_Exercise details_
The line containing "Figure 8.9 Kernel" marks the start; repeat it and every following line exactly through the end of the entries.

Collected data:
────────────────
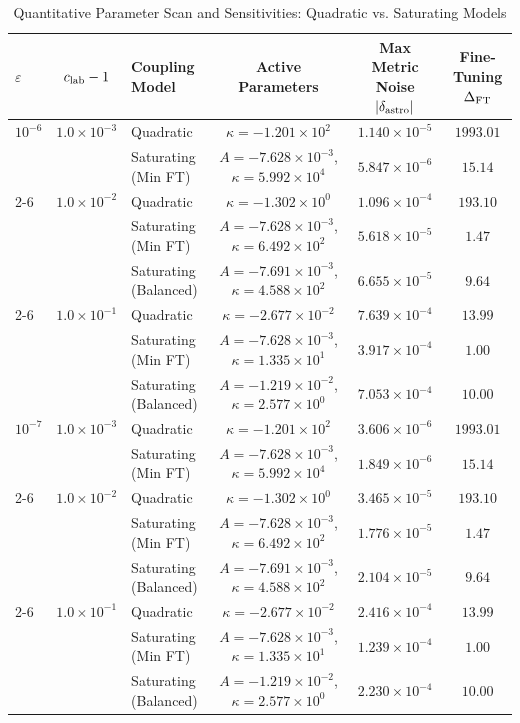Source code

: \documentclass[11pt,a4paper]{article}
\theoremstyle{definition}
\begin{document}
	\begin{table}[h!]
		\centering
		\caption{Quantitative Parameter Scan and Sensitivities: Quadratic vs. Saturating Models}
		\label{tab:coupling_comparison}
		\small
		\begin{tabular}{l|c|l|c|c|c}
			\hline
			$\varepsilon$ & $c_{\rm lab} - 1$ & \textbf{Coupling Model} & \textbf{Active Parameters} & \textbf{Max Metric Noise } $|\delta_{\rm astro}|$ & \textbf{Fine-Tuning } $\Delta_{\rm FT}$ \\
			\hline
			$10^{-6}$ & $1.0\times10^{-3}$ & Quadratic & $\kappa = -1.201 \times 10^{2}$ & $1.140 \times 10^{-5}$ & $1993.01$ \\
			& & Saturating (Min FT) & $A=-7.628 \times 10^{-3}$, $\kappa=5.992 \times 10^{4}$ & $5.847 \times 10^{-6}$ & $15.14$ \\
			\cline{2-6}
			& $1.0\times10^{-2}$ & Quadratic & $\kappa = -1.302 \times 10^{0}$ & $1.096 \times 10^{-4}$ & $193.10$ \\
			& & Saturating (Min FT) & $A=-7.628 \times 10^{-3}$, $\kappa=6.492 \times 10^{2}$ & $5.618 \times 10^{-5}$ & $1.47$ \\
			& & Saturating (Balanced) & $A=-7.691 \times 10^{-3}$, $\kappa=4.588 \times 10^{2}$ & $6.655 \times 10^{-5}$ & $9.64$ \\
			\cline{2-6}
			& $1.0\times10^{-1}$ & Quadratic & $\kappa = -2.677 \times 10^{-2}$ & $7.639 \times 10^{-4}$ & $13.99$ \\
			& & Saturating (Min FT) & $A=-7.628 \times 10^{-3}$, $\kappa=1.335 \times 10^{1}$ & $3.917 \times 10^{-4}$ & $1.00$ \\
			& & Saturating (Balanced) & $A=-1.219 \times 10^{-2}$, $\kappa=2.577 \times 10^{0}$ & $7.053 \times 10^{-4}$ & $10.00$ \\
			\hline
			$10^{-7}$ & $1.0\times10^{-3}$ & Quadratic & $\kappa = -1.201 \times 10^{2}$ & $3.606 \times 10^{-6}$ & $1993.01$ \\
			& & Saturating (Min FT) & $A=-7.628 \times 10^{-3}$, $\kappa=5.992 \times 10^{4}$ & $1.849 \times 10^{-6}$ & $15.14$ \\
			\cline{2-6}
			& $1.0\times10^{-2}$ & Quadratic & $\kappa = -1.302 \times 10^{0}$ & $3.465 \times 10^{-5}$ & $193.10$ \\
			& & Saturating (Min FT) & $A=-7.628 \times 10^{-3}$, $\kappa=6.492 \times 10^{2}$ & $1.776 \times 10^{-5}$ & $1.47$ \\
			& & Saturating (Balanced) & $A=-7.691 \times 10^{-3}$, $\kappa=4.588 \times 10^{2}$ & $2.104 \times 10^{-5}$ & $9.64$ \\
			\cline{2-6}
			& $1.0\times10^{-1}$ & Quadratic & $\kappa = -2.677 \times 10^{-2}$ & $2.416 \times 10^{-4}$ & $13.99$ \\
			& & Saturating (Min FT) & $A=-7.628 \times 10^{-3}$, $\kappa=1.335 \times 10^{1}$ & $1.239 \times 10^{-4}$ & $1.00$ \\
			& & Saturating (Balanced) & $A=-1.219 \times 10^{-2}$, $\kappa=2.577 \times 10^{0}$ & $2.230 \times 10^{-4}$ & $10.00$ \\
			\hline
		\end{tabular}
	\end{table}
	
\end{document}
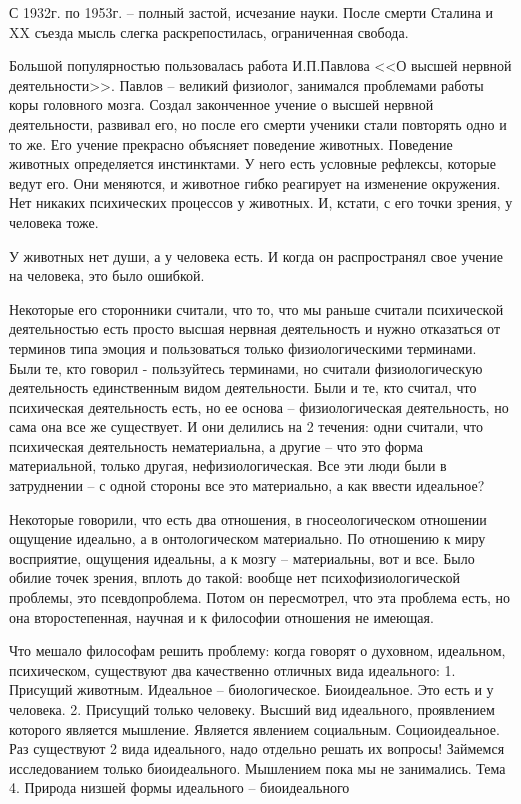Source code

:С 1932г. по 1953г. – полный застой, исчезание науки. После смерти Сталина и XX съезда мысль слегка раскрепостилась, ограниченная свобода.

Большой популярностью пользовалась работа И.П.Павлова <<О высшей нервной деятельности>>. Павлов – великий физиолог, занимался проблемами работы коры головного мозга. Создал законченное учение о высшей нервной деятельности, развивал его, но после его смерти ученики стали повторять одно и то же. Его учение прекрасно объясняет поведение животных. Поведение животных определяется инстинктами. У него есть условные рефлексы, которые ведут его. Они меняются, и животное гибко реагирует на изменение окружения. Нет никаких психических процессов у животных. И, кстати, с его точки зрения, у человека тоже.

У животных нет души, а у человека есть. И когда он распространял свое учение на человека, это было ошибкой.

Некоторые его сторонники считали, что то, что мы раньше считали психической деятельностью есть просто высшая нервная деятельность и нужно отказаться от терминов типа эмоция и пользоваться только физиологическими терминами. Были те, кто говорил - пользуйтесь терминами, но считали физиологическую деятельность единственным видом деятельности. Были и те, кто считал, что психическая деятельность есть, но ее основа – физиологическая деятельность, но сама она все же существует. И они делились на 2 течения: одни считали, что психическая деятельность нематериальна, а другие – что это форма материальной, только другая, нефизиологическая. Все эти люди были в затруднении – с одной стороны все это материально, а как ввести идеальное?

Некоторые говорили, что есть два отношения, в гносеологическом отношении ощущение идеально, а в онтологическом материально. По отношению к миру восприятие, ощущения идеальны, а к мозгу – материальны, вот и все. Было обилие точек зрения, вплоть до такой: вообще нет психофизиологической проблемы, это псевдопроблема. Потом он пересмотрел, что эта проблема есть, но она второстепенная, научная и к философии отношения не имеющая.

Что мешало философам решить проблему: когда говорят о духовном, идеальном, психическом, существуют два качественно отличных вида идеального: 1. Присущий животным. Идеальное – биологическое. Биоидеальное. Это есть и у человека. 2. Присущий только человеку. Высший вид идеального, проявлением которого является мышление. Является явлением социальным. Социоидеальное. Раз существуют 2 вида идеального, надо отдельно решать их вопросы! Займемся исследованием только биоидеального. Мышлением пока мы не занимались.
Тема 4. Природа низшей формы идеального – биоидеального

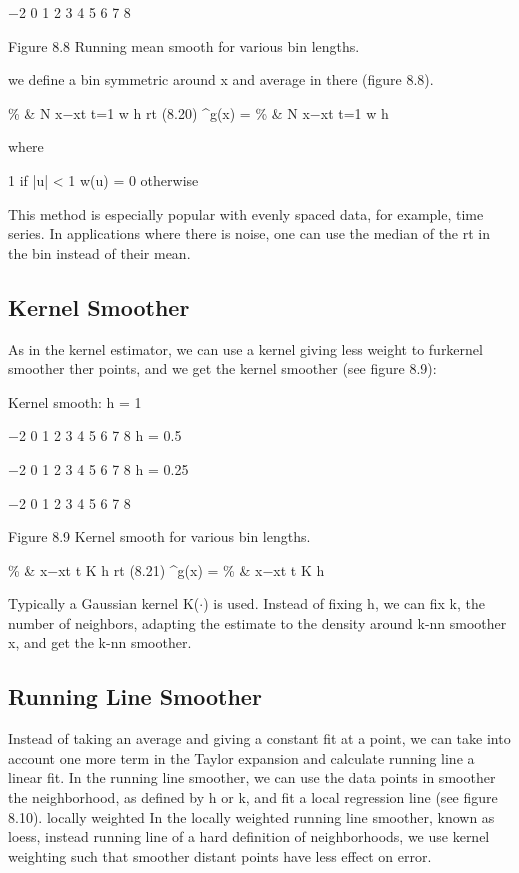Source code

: $-$2 0 1 2 3 4 5 6 7 8

Figure 8.8 Running mean smooth for various bin lengths.

we define a bin symmetric around x and average in there (figure 8.8).

\% \& N x$-$xt t=1 w h rt (8.20) \textasciicircum{}g(x) = \% \& N x$-$xt t=1 w h

where

1 if |u| < 1 w(u) = 0 otherwise

This method is especially popular with evenly spaced data, for example, time series. In applications where there is noise, one can use the median of the rt in the bin instead of their mean.

\subsection{Kernel Smoother}

As in the kernel estimator, we can use a kernel giving less weight to furkernel smoother ther points, and we get the kernel smoother (see figure 8.9):

Kernel smooth: h = 1

$-$2 0 1 2 3 4 5 6 7 8 h = 0.5

$-$2 0 1 2 3 4 5 6 7 8 h = 0.25

$-$2 0 1 2 3 4 5 6 7 8

Figure 8.9 Kernel smooth for various bin lengths.

\% \& x$-$xt t K h rt (8.21) \textasciicircum{}g(x) = \% \& x$-$xt t K h

Typically a Gaussian kernel K($\cdot$) is used. Instead of fixing h, we can fix k, the number of neighbors, adapting the estimate to the density around k-nn smoother x, and get the k-nn smoother.

\subsection{Running Line Smoother}

Instead of taking an average and giving a constant fit at a point, we can take into account one more term in the Taylor expansion and calculate running line a linear fit. In the running line smoother, we can use the data points in smoother the neighborhood, as defined by h or k, and fit a local regression line (see figure 8.10). locally weighted In the locally weighted running line smoother, known as loess, instead running line of a hard definition of neighborhoods, we use kernel weighting such that smoother distant points have less effect on error.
────────────────
_Output of the exercise_
Figure 8.9 Kernel smooth for various bin lengths.

\% \& x$-$xt t K h rt (8.21) \textasciicircum{}g(x) = \% \& x$-$xt t K h

Typically a Gaussian kernel K($\cdot$) is used. Instead of fixing h, we can fix k, the number of neighbors, adapting the estimate to the density around k-nn smoother x, and get the k-nn smoother.

\subsection{Running Line Smoother}

Instead of taking an average and giving a constant fit at a point, we can take into account one more term in the Taylor expansion and calculate running line a linear fit. In the running line smoother, we can use the data points in smoother the neighborhood, as defined by h or k, and fit a local regression line (see figure 8.10). locally weighted In the locally weighted running line smoother, known as loess, instead running line of a hard definition of neighborhoods, we use kernel weighting such that smoother distant points have less effect on error.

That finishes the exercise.